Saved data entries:
────
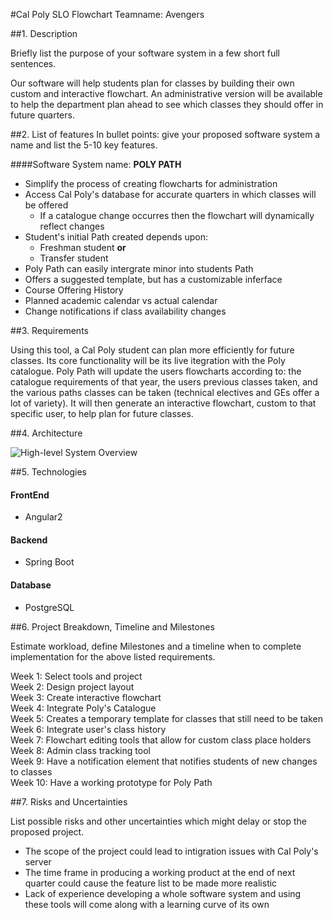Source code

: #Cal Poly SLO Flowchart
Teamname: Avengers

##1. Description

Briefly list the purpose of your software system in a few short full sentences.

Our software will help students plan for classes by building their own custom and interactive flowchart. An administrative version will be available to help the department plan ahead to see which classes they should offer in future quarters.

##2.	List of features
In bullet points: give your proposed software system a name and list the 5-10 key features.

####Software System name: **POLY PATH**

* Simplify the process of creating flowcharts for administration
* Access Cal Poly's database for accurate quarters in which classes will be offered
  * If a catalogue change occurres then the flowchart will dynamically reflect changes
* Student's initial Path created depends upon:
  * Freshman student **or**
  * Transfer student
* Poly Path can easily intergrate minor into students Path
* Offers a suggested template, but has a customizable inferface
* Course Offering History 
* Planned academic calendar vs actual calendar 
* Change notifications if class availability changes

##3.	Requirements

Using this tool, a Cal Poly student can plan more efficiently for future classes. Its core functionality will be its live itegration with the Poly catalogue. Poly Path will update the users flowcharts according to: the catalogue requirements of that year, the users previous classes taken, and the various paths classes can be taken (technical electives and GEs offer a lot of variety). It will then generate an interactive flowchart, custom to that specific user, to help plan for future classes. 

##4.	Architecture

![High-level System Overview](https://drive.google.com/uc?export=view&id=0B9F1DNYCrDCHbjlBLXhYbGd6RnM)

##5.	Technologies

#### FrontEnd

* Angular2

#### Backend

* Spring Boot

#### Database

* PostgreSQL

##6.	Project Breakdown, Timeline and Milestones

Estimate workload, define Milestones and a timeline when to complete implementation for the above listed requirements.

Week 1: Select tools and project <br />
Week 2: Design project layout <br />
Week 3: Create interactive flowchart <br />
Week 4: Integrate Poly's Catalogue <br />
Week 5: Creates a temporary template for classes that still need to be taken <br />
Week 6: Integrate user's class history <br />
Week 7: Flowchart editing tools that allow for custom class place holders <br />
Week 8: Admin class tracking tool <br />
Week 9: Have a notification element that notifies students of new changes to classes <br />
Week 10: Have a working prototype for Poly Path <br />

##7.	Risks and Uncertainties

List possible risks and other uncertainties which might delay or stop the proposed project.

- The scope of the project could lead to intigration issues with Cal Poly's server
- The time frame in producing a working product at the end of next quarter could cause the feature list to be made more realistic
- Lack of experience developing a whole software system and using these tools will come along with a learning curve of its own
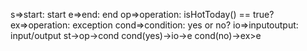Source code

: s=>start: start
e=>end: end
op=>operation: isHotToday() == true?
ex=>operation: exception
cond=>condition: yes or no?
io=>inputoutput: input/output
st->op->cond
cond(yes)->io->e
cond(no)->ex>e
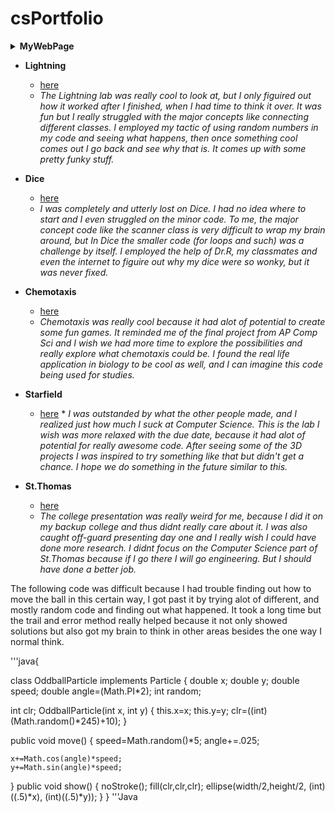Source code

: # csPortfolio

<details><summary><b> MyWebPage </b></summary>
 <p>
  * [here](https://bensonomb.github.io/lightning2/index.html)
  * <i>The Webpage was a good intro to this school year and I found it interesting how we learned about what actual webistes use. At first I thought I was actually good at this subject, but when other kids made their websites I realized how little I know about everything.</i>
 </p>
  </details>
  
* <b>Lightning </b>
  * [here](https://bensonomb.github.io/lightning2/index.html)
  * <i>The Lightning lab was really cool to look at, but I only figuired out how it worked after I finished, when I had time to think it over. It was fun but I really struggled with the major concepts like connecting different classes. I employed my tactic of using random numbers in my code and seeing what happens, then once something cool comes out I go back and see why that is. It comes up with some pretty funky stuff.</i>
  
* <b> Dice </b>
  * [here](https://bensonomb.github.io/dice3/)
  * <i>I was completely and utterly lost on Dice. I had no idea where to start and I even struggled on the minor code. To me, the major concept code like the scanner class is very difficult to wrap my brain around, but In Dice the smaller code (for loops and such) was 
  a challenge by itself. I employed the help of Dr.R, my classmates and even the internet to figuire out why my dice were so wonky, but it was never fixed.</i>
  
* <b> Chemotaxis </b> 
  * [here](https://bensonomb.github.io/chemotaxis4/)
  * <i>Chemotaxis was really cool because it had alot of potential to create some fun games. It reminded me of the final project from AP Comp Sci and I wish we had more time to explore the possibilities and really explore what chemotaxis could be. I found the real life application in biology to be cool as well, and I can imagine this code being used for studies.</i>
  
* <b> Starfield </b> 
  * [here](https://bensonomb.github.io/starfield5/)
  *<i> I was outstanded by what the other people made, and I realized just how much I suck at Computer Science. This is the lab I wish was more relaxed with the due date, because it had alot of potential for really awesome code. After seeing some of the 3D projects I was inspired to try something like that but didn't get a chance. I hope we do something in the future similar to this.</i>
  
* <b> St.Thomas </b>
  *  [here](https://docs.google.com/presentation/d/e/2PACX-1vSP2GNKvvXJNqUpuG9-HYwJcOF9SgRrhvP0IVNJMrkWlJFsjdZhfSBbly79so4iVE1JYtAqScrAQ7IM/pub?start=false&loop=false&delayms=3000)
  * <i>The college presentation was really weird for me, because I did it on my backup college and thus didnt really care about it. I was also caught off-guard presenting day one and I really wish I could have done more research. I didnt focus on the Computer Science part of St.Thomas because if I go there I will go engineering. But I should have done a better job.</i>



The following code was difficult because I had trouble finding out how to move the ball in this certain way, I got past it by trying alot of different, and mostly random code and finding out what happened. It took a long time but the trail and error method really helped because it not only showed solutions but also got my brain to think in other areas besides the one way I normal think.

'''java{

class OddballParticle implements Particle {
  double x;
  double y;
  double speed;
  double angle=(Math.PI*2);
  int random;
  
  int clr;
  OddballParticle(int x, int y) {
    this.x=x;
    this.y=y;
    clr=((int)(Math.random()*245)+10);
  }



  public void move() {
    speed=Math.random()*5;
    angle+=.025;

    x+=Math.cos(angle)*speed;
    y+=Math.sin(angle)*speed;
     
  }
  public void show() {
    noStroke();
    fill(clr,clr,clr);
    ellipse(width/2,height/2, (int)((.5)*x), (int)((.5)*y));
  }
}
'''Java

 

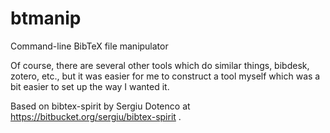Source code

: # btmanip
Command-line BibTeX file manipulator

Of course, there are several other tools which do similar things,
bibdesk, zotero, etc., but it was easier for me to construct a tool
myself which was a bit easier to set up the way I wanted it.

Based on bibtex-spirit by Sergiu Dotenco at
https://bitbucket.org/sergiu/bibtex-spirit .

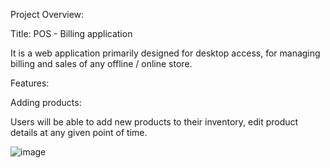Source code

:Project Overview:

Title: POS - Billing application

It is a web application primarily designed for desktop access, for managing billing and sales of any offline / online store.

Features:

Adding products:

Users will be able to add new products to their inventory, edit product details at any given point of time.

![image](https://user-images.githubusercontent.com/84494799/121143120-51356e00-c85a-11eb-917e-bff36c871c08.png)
────
• _Goal of the exercise_: Of the records above, print only the lines from the one containing "y+=Math.sin(angle)*speed;" through the one containing "myself which was", inclusive and unaltered, leaving out pictures.

• _Your response_:
    y+=Math.sin(angle)*speed;
     
  }
  public void show() {
    noStroke();
    fill(clr,clr,clr);
    ellipse(width/2,height/2, (int)((.5)*x), (int)((.5)*y));
  }
}
'''Java

 

Source code

: # btmanip
Command-line BibTeX file manipulator

Of course, there are several other tools which do similar things,
bibdesk, zotero, etc., but it was easier for me to construct a tool
myself which was a bit easier to set up the way I wanted it.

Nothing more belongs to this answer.